The evils of these societies, as the late Nahum Sarna, Bible Studies professor at Brandeis University, puts it, “are not those of dishonoring or offending God. It is not the neglect of sacrificial gifts, the disregard of an oracular utterance, or the making of a false oath that arouses the ire of the Deity. The sins are entirely on the moral plane, and of idolatry, there is not so much as a whisper.

 

As with the Flood, the Sodom and Gomorrah narrative is predicated upon the existence of a moral law of universal application for the infraction of which God holds all human beings answerable.

 

He then quotes Israeli philosopher and Bible scholar Yehezkel Kaufmann:

The idea that there is an intimate, in fact, inextricable, connection between the socio-moral condition of a people and its ultimate fate is one of the main pillars upon which stands the entire biblical interpretation of history.
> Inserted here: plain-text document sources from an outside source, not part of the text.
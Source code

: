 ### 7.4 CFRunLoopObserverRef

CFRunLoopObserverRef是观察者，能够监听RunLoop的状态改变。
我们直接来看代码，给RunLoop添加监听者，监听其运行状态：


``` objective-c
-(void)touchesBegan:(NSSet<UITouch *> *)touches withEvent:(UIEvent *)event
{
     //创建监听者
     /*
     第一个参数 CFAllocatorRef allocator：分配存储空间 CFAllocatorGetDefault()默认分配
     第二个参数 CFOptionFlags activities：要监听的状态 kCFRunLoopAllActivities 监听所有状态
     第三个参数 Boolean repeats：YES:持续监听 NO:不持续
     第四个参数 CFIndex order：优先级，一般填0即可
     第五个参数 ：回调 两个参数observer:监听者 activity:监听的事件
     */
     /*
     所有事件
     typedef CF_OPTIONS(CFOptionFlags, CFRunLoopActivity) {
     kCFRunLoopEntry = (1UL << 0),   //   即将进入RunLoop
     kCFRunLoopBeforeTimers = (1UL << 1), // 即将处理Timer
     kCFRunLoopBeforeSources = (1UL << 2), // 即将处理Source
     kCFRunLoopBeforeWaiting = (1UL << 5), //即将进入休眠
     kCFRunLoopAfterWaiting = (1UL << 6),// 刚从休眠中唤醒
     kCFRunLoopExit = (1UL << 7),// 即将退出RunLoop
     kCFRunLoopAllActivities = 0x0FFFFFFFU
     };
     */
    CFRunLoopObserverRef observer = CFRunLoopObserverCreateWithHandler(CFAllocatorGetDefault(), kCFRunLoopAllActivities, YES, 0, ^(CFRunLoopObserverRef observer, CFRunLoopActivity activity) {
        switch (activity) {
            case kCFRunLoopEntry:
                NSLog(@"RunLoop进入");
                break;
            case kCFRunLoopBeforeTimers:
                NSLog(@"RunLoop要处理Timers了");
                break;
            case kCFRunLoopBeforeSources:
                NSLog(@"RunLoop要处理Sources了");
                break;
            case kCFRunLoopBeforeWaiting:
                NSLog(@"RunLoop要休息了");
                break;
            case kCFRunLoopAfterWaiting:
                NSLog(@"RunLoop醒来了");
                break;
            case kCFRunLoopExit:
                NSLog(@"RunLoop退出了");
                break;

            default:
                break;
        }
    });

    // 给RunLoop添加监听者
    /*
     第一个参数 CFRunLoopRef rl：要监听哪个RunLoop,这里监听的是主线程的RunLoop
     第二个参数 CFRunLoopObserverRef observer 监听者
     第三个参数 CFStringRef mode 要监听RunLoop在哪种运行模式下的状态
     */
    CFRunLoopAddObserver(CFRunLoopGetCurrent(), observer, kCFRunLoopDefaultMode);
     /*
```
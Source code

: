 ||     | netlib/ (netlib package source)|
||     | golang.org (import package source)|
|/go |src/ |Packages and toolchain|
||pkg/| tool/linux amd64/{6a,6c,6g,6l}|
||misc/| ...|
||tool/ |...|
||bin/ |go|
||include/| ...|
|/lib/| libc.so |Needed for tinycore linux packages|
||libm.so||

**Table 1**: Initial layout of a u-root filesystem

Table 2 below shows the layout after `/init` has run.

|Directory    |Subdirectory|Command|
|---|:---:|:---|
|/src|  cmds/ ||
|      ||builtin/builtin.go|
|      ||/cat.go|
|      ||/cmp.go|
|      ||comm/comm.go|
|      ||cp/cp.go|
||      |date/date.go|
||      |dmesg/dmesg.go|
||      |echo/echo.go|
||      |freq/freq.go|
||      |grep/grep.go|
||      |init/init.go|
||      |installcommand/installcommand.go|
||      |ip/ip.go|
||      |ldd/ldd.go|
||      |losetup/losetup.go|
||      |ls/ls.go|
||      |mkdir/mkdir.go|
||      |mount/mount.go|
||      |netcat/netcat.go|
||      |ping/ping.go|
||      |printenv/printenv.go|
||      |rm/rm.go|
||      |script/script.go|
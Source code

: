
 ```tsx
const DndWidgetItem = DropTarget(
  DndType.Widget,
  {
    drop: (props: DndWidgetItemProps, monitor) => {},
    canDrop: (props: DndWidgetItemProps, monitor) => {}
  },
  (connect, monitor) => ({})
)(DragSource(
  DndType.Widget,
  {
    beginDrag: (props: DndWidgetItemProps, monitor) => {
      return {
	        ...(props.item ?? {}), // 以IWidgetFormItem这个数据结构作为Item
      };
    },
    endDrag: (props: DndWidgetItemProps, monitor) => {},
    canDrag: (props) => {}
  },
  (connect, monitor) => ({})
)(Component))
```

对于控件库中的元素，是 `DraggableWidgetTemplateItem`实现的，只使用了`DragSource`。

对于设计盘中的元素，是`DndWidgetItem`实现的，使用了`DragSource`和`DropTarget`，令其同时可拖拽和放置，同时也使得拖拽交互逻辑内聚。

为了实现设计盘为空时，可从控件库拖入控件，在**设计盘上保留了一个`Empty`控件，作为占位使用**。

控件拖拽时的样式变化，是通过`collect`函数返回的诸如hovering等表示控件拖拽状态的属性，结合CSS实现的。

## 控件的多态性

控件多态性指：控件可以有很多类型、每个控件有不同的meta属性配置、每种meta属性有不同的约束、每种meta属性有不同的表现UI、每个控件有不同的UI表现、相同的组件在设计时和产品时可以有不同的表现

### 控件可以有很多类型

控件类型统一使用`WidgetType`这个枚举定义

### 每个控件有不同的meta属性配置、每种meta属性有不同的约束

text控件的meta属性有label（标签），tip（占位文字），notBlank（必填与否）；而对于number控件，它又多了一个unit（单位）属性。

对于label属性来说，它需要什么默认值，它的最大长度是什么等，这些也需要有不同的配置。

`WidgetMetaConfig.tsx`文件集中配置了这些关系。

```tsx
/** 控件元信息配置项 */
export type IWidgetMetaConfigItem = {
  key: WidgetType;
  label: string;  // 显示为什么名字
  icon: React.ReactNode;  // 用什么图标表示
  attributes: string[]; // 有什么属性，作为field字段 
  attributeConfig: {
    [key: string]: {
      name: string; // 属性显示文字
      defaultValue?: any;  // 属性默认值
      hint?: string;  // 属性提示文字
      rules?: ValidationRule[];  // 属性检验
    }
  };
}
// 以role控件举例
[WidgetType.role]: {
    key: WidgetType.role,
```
Given these understandings, the fact that the Torah brings Abraham’s questioning of God’s justice regarding the intended destruction of Sodom and Gomorrah is not short of being surprising.

 

This is especially so considering that when God tells Noah, “I am bringing the flood… to destroy all flesh,” Noah does not argue or even question. But, as University of Georgia biblical scholar Richard Eliott Friedman comments, when God makes known to Abraham that “the cry of Sodom and Gomorrah is great,” Abraham opens his mouth and enters upon one of the most remarkable confrontations between a human and God in the Bible.”

 

Jon D. Levenson, Bible professor at Harvard, points out that at first glance, it seems as though the patriarch is protesting the element of indiscriminate destruction in the Lord’s plan and asking it to be replaced by a surgical strike against the offenders alone. However, a closer look reveals that Abraham is actually asking that the existence of a righteous minority stave off destruction for the entire town, sinners included.

 

In other words, Abraham is arguing that maybe the wicked should be spared not only out of mercy and compassion for the righteous but maybe because the existence of a righteous minority may neutralize the evil of even a majority.

 

It is this belief that leads many of the leaders of the free world and public opinion all over the Western Hemisphere to hesitate in the eradication of evil from the earth.

 

It is this toleration of evil that creates the window of opportunity that allows for the continuous raining of misery, terror, suffering, and death falling upon millions of human beings in the Middle East and parts of Africa.

 

The sin of Sodom and Gomorrah, as well as their modern counterparts, is a monstrous moral and social corruption, an arrogant disregard of basic human rights, and a cynical insensitivity to the suffering of others.

 

Every responsible leader, from the Allies who had to decide on bombing Dresden or risk additional Allied casualties and leaving Hitler in power to Israeli government officials responding to indiscriminate rocket attacks upon Israel’s civilian population, ask, like Abraham, if there is not another possibility.

 

Abraham’s challenge to ultimate justice is recorded in the TaNaKh because that’s the first thing any decent human has to do: to consider innocent life far over truth and justice.

 

Torah, however, is not wishful thinking; it is the result of confronting humanity’s highest hopes with the hardest of realities.

 

After Abraham began his hopeful challenge of finding the metaphorical fifty innocent people, he was forced to reduce the amount. Finally, he has to acknowledge that “ten innocent individuals” will not offset evil.

 

The message is that evil cannot be eradicated other than forcefully. There is never enough goodness in the world to offset the destructive power of those that have no regard for human life.